A US regulatory organization says that 70% of all crypto communications potentially contain violations of current regulations.
In a new press release, the Financial Industry Regulatory Authority (FINRA), which creates and enforces rules for registered brokers and brokerage firms, says that they found violations in up to 70% of crypto communications after conducting an investigation.
According to FINRA, it was looking for violations of its Rule 2210, which prohibits “claims that are false, exaggerated, promissory, unwarranted or misleading.” After examining 500 retail communications, the organization found that the majority of them violated the rule.
As stated by Ira Gluck, Senior Director of FINRA, in the FINRA Unscripted podcast,
“Our analysts were asked to focus on substantive violations of applicable rules as opposed to technical violations. So, these included looking for false, misleading or promissory statements, such as did the communications falsely imply that crypto assets were offered through the broker-dealer?
Did communications misrepresent the extent to which the federal securities laws or SIPC applied, and did the communications exaggerate or misrepresent features of the investment? We also asked our analysts to look for adequate risk disclosure or balancing language.

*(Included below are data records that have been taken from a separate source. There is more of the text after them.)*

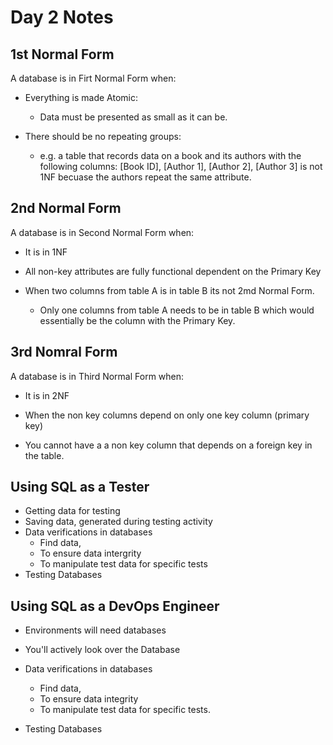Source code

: # Day 2 Notes

## 1st Normal Form

A database is in Firt Normal Form when:

* Everything is made Atomic:
	- Data must be presented as small as it can be.

* There should be no repeating groups:
	- e.g. a table that records data on a book and its authors with the following columns: [Book ID], [Author 1], [Author 2], [Author 3] is not 1NF becuase the authors repeat the same attribute.


## 2nd Normal Form

A database is in Second Normal Form when:

* It is in 1NF

* All non-key attributes are fully functional dependent on the Primary Key

* When two columns from table A is in table B its not 2md Normal Form.
	- Only one columns from table A needs to be in table B which would essentially be the column with the Primary Key.


## 3rd Nomral Form

A database is in Third Normal Form when:

* It is in 2NF

* When the non key columns depend on only one key column (primary key)

* You cannot have a a non key column that depends on a foreign key in the table.



## Using SQL as a Tester

* Getting data for testing
* Saving data, generated during testing activity
* Data verifications in databases
	- Find data,
	- To ensure data intergrity
	- To manipulate test data for specific tests
* Testing Databases


## Using SQL as a DevOps Engineer

* Environments will need databases

* You'll actively look over the Database

* Data verifications in databases
	- Find data,
	- To ensure data integrity
	- To manipulate test data for specific tests.

* Testing Databases
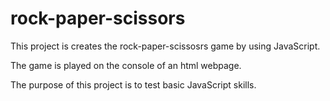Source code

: # rock-paper-scissors
This project is creates the rock-paper-scissosrs game by using JavaScript.

The game is played on the console of an html webpage. 

The purpose of this project is to test basic JavaScript skills.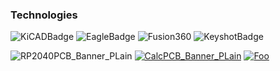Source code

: ### Technologies

![KiCADBadge](https://github.com/nathanhborger/PCB_Portfolio/assets/75147239/ebc853b9-5f93-4297-8019-5d610981e74f)
![EagleBadge](https://github.com/nathanhborger/PCB_Portfolio/assets/75147239/09dd83e0-5e31-4a0b-9758-8d0dff992af9)
![Fusion360](https://github.com/nathanhborger/PCB_Portfolio/assets/75147239/e7324af9-1177-46c3-a05c-bdde1d0f4bd6)
![KeyshotBadge](https://github.com/nathanhborger/PCB_Portfolio/assets/75147239/77a7b579-217f-430e-9ca4-8b2172e381cd)

![RP2040PCB_Banner_PLain](https://github.com/nathanhborger/PCB_Portfolio/assets/75147239/0e204125-1a3e-49ae-a7d1-b96b15ef033d)
[![CalcPCB_Banner_PLain](https://github.com/nathanhborger/PCB_Portfolio/assets/75147239/175b34aa-716b-4364-9b54-2f79a440da4f)](http://google.com.au/)
[![Foo](https://github.com/nathanhborger/PCB_Portfolio/assets/75147239/175b34aa-716b-4364-9b54-2f79a440da4f)](http://google.com.au/)
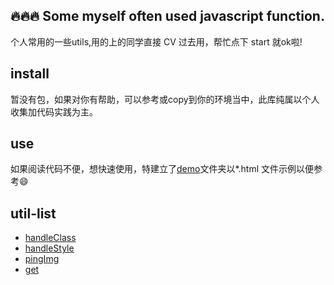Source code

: <!-- # fly-utils -->

## 🔥🔥🔥 Some myself often used javascript function. 
个人常用的一些utils,用的上的同学直接 CV 过去用，帮忙点下 start 就ok啦!

## install
暂没有包，如果对你有帮助，可以参考或copy到你的环境当中，此库纯属以个人收集加代码实践为主。

## use

如果阅读代码不便，想快速使用，特建立了[demo](https://github.com/TongDaDa/fly-utils/tree/master/demo)文件夹以*.html 文件示例以便参考😄

## util-list
+ [handleClass](https://github.com/TongDaDa/fly-utils/blob/master/lib/handleClass.js)
+ [handleStyle](https://github.com/TongDaDa/fly-utils/blob/master/lib/handleStyle.js)
+ [pingImg](https://github.com/TongDaDa/fly-utils/blob/master/lib/pingImg.js)
+ [get](https://github.com/TongDaDa/fly-utils/blob/master/lib/get.js)

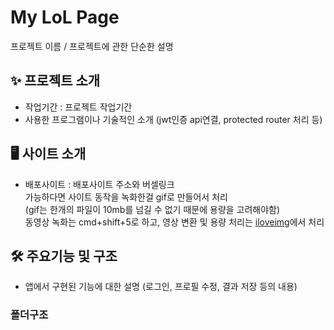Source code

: # My LoL Page

프로젝트 이름 / 프로젝트에 관한 단순한 설명

## ✨ 프로젝트 소개

-   작업기간 : 프로젝트 작업기간
-   사용한 프로그램이나 기술적인 소개 (jwt인증 api연결, protected router 처리 등)

## 🖥️ 사이트 소개

-   배포사이트 : 배포사이트 주소와 버셀링크  
    가능하다면 사이트 동작을 녹화한걸 gif로 만들어서 처리  
    (gif는 한개의 파일이 10mb를 넘길 수 없기 때문에 용량을 고려해야함)  
    동영상 녹화는 cmd+shift+5로 하고, 영상 변환 및 용량 처리는 [iloveimg](https://www.iloveimg.com/ko)에서 처리

## 🛠️ 주요기능 및 구조

-   앱에서 구현된 기능에 대한 설명 (로그인, 프로필 수정, 결과 저장 등의 내용)

### 폴더구조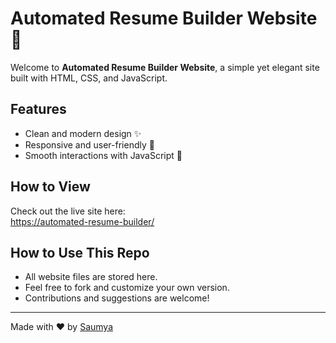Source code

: # Automated Resume Builder Website 🚀

Welcome to **Automated Resume Builder Website**, a simple yet elegant site built with HTML, CSS, and JavaScript.

## Features
- Clean and modern design ✨
- Responsive and user-friendly 📱
- Smooth interactions with JavaScript 🎯

## How to View
Check out the live site here:  
[https://automated-resume-builder/](https://automated-resume-builder.vercel.app/)

## How to Use This Repo
- All website files are stored here.
- Feel free to fork and customize your own version.
- Contributions and suggestions are welcome!

---

Made with ❤️ by [Saumya](https://github.com/saumya-2409)
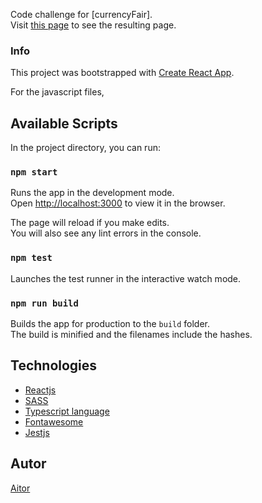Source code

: Code challenge for [currencyFair].<br>
Visit [this page](http://torian12321.github.io/currencyfair) to see the resulting page.<br>

### Info

This project was bootstrapped with [Create React App](https://github.com/facebook/create-react-app).

For the javascript files,

## Available Scripts

In the project directory, you can run:

### `npm start`

Runs the app in the development mode.<br>
Open [http://localhost:3000](http://localhost:3000) to view it in the browser.

The page will reload if you make edits.<br>
You will also see any lint errors in the console.

### `npm test`

Launches the test runner in the interactive watch mode.<br>

### `npm run build`

Builds the app for production to the `build` folder.<br>
The build is minified and the filenames include the hashes.<br>

## Technologies

- [Reactjs](https://reactjs.org/)
- [SASS](http://sass-lang.com/)
- [Typescript language](https://www.typescriptlang.org/)
- [Fontawesome](https://fontawesome.com/)
- [Jestjs](https://jestjs.io/)

## Autor

[Aitor](https://torian12321.github.io/my_web/dist/)
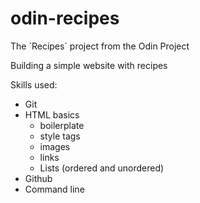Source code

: # odin-recipes
The ´Recipes´ project from the Odin Project

Building a simple website with recipes

Skills used:
* Git
* HTML basics 
    * boilerplate
    * style tags
    * images
    * links
    * Lists (ordered and unordered)
* Github
* Command line
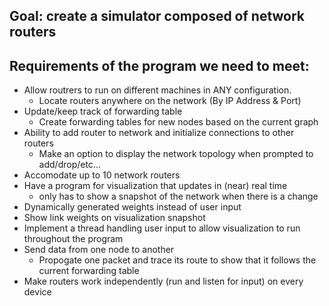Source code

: ## Goal: create a simulator composed of network routers

## Requirements of the program we need to meet:

* Allow routrers to run on different machines in ANY configuration.
  * Locate routers anywhere on the network (By IP Address & Port)
* Update/keep track of forwarding table
  * Create forwarding tables for new nodes based on the current graph
* Ability to add router to network and initialize connections to other routers
  * Make an option to display the network topology when prompted to add/drop/etc...
* Accomodate up to 10 network routers
* Have a program for visualization that updates in (near) real time
  * only has to show a snapshot of the network when there is a change
* Dynamically generated weights instead of user input
* Show link weights on visualization snapshot
* Implement a thread handling user input to allow visualization to run throughout the program
* Send data from one node to another
  * Propogate one packet and trace its route to show that it follows the current forwarding table
* Make routers work independently (run and listen for input) on every device
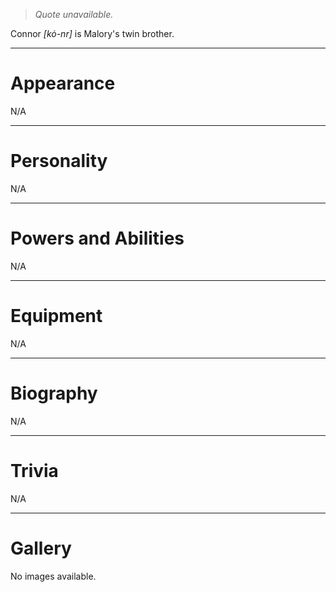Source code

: > *Quote unavailable.*


Connor *\[kȯ-nr\]* is Malory's twin brother.
***
# Appearance
N/A
***
# Personality
N/A
***
# Powers and Abilities
N/A
***
# Equipment
N/A
***
# Biography
N/A
***
# Trivia
N/A

***
# Gallery
No images available.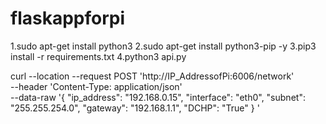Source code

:# flaskappforpi
1.sudo apt-get install python3
2.sudo apt-get install python3-pip -y
3.pip3 install -r requirements.txt
4.python3 api.py

curl --location --request POST 'http://IP_AddressofPi:6006/network' \
--header 'Content-Type: application/json' \
--data-raw '{
"ip_address": "192.168.0.15",
"interface": "eth0",
"subnet": "255.255.254.0",
"gateway": "192.168.1.1",
"DCHP": "True"
} '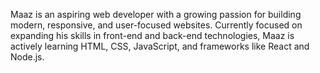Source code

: Maaz is an aspiring web developer with a growing passion for building modern, responsive, and user-focused websites. Currently focused on expanding his skills in front-end and back-end technologies, Maaz is actively learning HTML, CSS, JavaScript, and frameworks like React and Node.js.
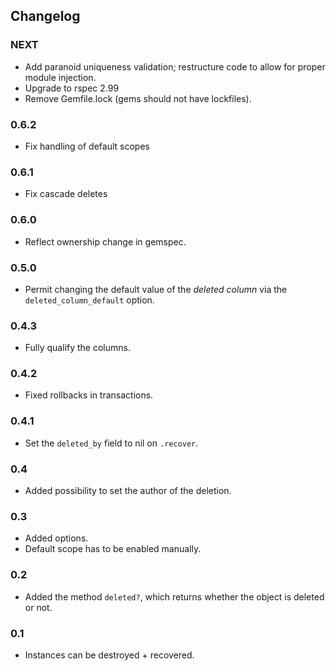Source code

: ## Changelog

### NEXT
- Add paranoid uniqueness validation; restructure code to allow for proper module injection.
- Upgrade to rspec 2.99
- Remove Gemfile.lock (gems should not have lockfiles).

### 0.6.2
- Fix handling of default scopes

### 0.6.1
- Fix cascade deletes

### 0.6.0
- Reflect ownership change in gemspec.

### 0.5.0
- Permit changing the default value of the *deleted column* via the `deleted_column_default` option.

### 0.4.3
- Fully qualify the columns.

### 0.4.2
- Fixed rollbacks in transactions.

### 0.4.1
- Set the `deleted_by` field to nil on `.recover`.

### 0.4
- Added possibility to set the author of the deletion.

### 0.3
- Added options.
- Default scope has to be enabled manually.

### 0.2
- Added the method `deleted?`, which returns whether the object is deleted or not.

### 0.1
- Instances can be destroyed + recovered.
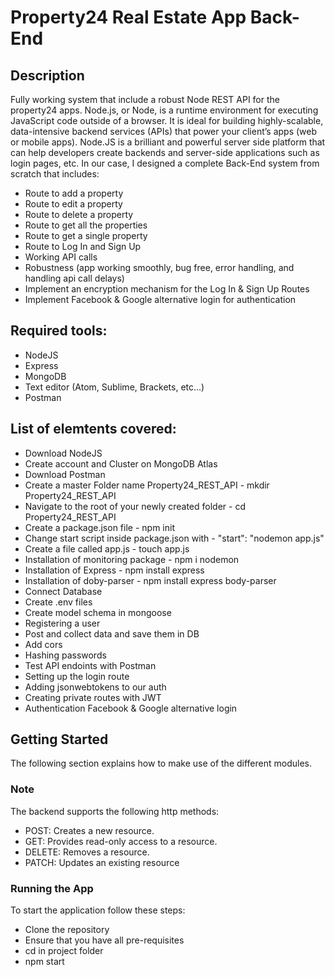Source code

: # Property24 Real Estate App Back-End

## Description
Fully working system that include a robust Node REST API for the property24 apps.
Node.js, or Node, is a runtime environment for executing JavaScript code outside of a browser. It is ideal for building highly-scalable, data-intensive backend services (APIs) that power your client’s apps (web or mobile apps). Node.JS is a brilliant and powerful server side platform that can help developers create backends and server-side applications such as login pages, etc. In our case, I designed a complete Back-End system from scratch that includes:
- Route to add a property
- Route to edit a property
- Route to delete a property
- Route to get all the properties
- Route to get a single property
- Route to Log In and Sign Up
- Working API calls
- Robustness (app working smoothly, bug free, error handling, and handling api call delays)
- Implement an encryption mechanism for the Log In & Sign Up Routes
- Implement Facebook & Google alternative login for authentication

## Required tools:
- NodeJS
- Express
- MongoDB
- Text editor (Atom, Sublime, Brackets, etc...)
- Postman

## List of elemtents covered:
- Download NodeJS
- Create account and Cluster on MongoDB Atlas
- Download Postman
- Create a master Folder name Property24_REST_API - mkdir Property24_REST_API
- Navigate to the root of your newly created folder - cd Property24_REST_API
- Create a package.json file - npm init
- Change start script inside package.json with - "start": "nodemon app.js"
- Create a file called app.js - touch app.js
- Installation of monitoring package - npm i nodemon
- Installation of Express - npm install express
- Installation of doby-parser - npm install express body-parser
- Connect Database
- Create .env files
- Create model schema in mongoose
- Registering a user
- Post and collect data and save them in DB
- Add cors
- Hashing passwords
- Test API endoints with Postman
- Setting up the login route
- Adding jsonwebtokens to our auth
- Creating private routes with JWT
- Authentication Facebook & Google alternative login 

## Getting Started
The following section explains how to make use of the different modules.

### Note
The backend supports the following http methods: 
- POST:  Creates a new resource.
- GET: Provides read-only access to a resource.
- DELETE: Removes a resource.
- PATCH: Updates an existing resource

### Running the App
To start the application follow these steps:
- Clone the repository
- Ensure that you have all pre-requisites
- cd in project folder
- npm start
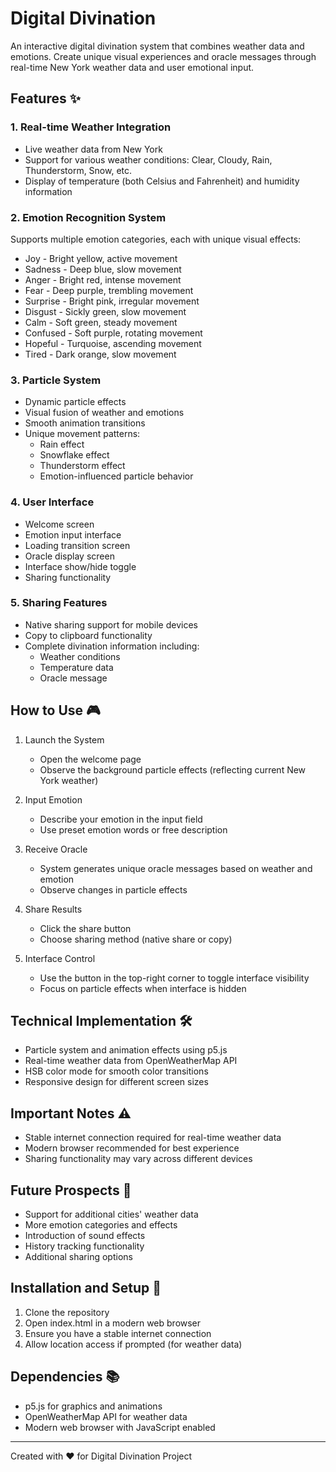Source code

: # Digital Divination

An interactive digital divination system that combines weather data and emotions. Create unique visual experiences and oracle messages through real-time New York weather data and user emotional input.

## Features ✨

### 1. Real-time Weather Integration
- Live weather data from New York
- Support for various weather conditions: Clear, Cloudy, Rain, Thunderstorm, Snow, etc.
- Display of temperature (both Celsius and Fahrenheit) and humidity information

### 2. Emotion Recognition System
Supports multiple emotion categories, each with unique visual effects:
- Joy - Bright yellow, active movement
- Sadness - Deep blue, slow movement
- Anger - Bright red, intense movement
- Fear - Deep purple, trembling movement
- Surprise - Bright pink, irregular movement
- Disgust - Sickly green, slow movement
- Calm - Soft green, steady movement
- Confused - Soft purple, rotating movement
- Hopeful - Turquoise, ascending movement
- Tired - Dark orange, slow movement

### 3. Particle System
- Dynamic particle effects
- Visual fusion of weather and emotions
- Smooth animation transitions
- Unique movement patterns:
  - Rain effect
  - Snowflake effect
  - Thunderstorm effect
  - Emotion-influenced particle behavior

### 4. User Interface
- Welcome screen
- Emotion input interface
- Loading transition screen
- Oracle display screen
- Interface show/hide toggle
- Sharing functionality

### 5. Sharing Features
- Native sharing support for mobile devices
- Copy to clipboard functionality
- Complete divination information including:
  - Weather conditions
  - Temperature data
  - Oracle message

## How to Use 🎮

1. Launch the System
   - Open the welcome page
   - Observe the background particle effects (reflecting current New York weather)

2. Input Emotion
   - Describe your emotion in the input field
   - Use preset emotion words or free description

3. Receive Oracle
   - System generates unique oracle messages based on weather and emotion
   - Observe changes in particle effects

4. Share Results
   - Click the share button
   - Choose sharing method (native share or copy)

5. Interface Control
   - Use the button in the top-right corner to toggle interface visibility
   - Focus on particle effects when interface is hidden

## Technical Implementation 🛠️

- Particle system and animation effects using p5.js
- Real-time weather data from OpenWeatherMap API
- HSB color mode for smooth color transitions
- Responsive design for different screen sizes

## Important Notes ⚠️

- Stable internet connection required for real-time weather data
- Modern browser recommended for best experience
- Sharing functionality may vary across different devices

## Future Prospects 🔮

- Support for additional cities' weather data
- More emotion categories and effects
- Introduction of sound effects
- History tracking functionality
- Additional sharing options

## Installation and Setup 🔧

1. Clone the repository
2. Open index.html in a modern web browser
3. Ensure you have a stable internet connection
4. Allow location access if prompted (for weather data)

## Dependencies 📚

- p5.js for graphics and animations
- OpenWeatherMap API for weather data
- Modern web browser with JavaScript enabled

---

Created with ❤️ for Digital Divination Project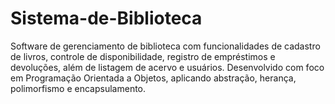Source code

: # Sistema-de-Biblioteca
Software de gerenciamento de biblioteca com funcionalidades de cadastro de livros, controle de disponibilidade, registro de empréstimos e devoluções, além de listagem de acervo e usuários. Desenvolvido com foco em Programação Orientada a Objetos, aplicando abstração, herança, polimorfismo e encapsulamento.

And we really wanted just to ensure that communications included the applicable risks associated with crypto assets, specifically risks associated with the manner in which crypto assets are issued, sold, held or transferred.
Finally, we also asked analysts to review firms’ written supervisory procedures, controls and training regarding crypto asset communications to ensure that they are supervising this business appropriately.”
Gluck said that before the probe, he expected high noncompliance rates, which were confirmed by the results.
“Well, given our experience prior to the sweep, we did expect a relatively high rate of noncompliance. And unfortunately, what we found was [that] almost 70% of the communications we reviewed did not comply with FINRA Rule 2210 in some substantive manner.”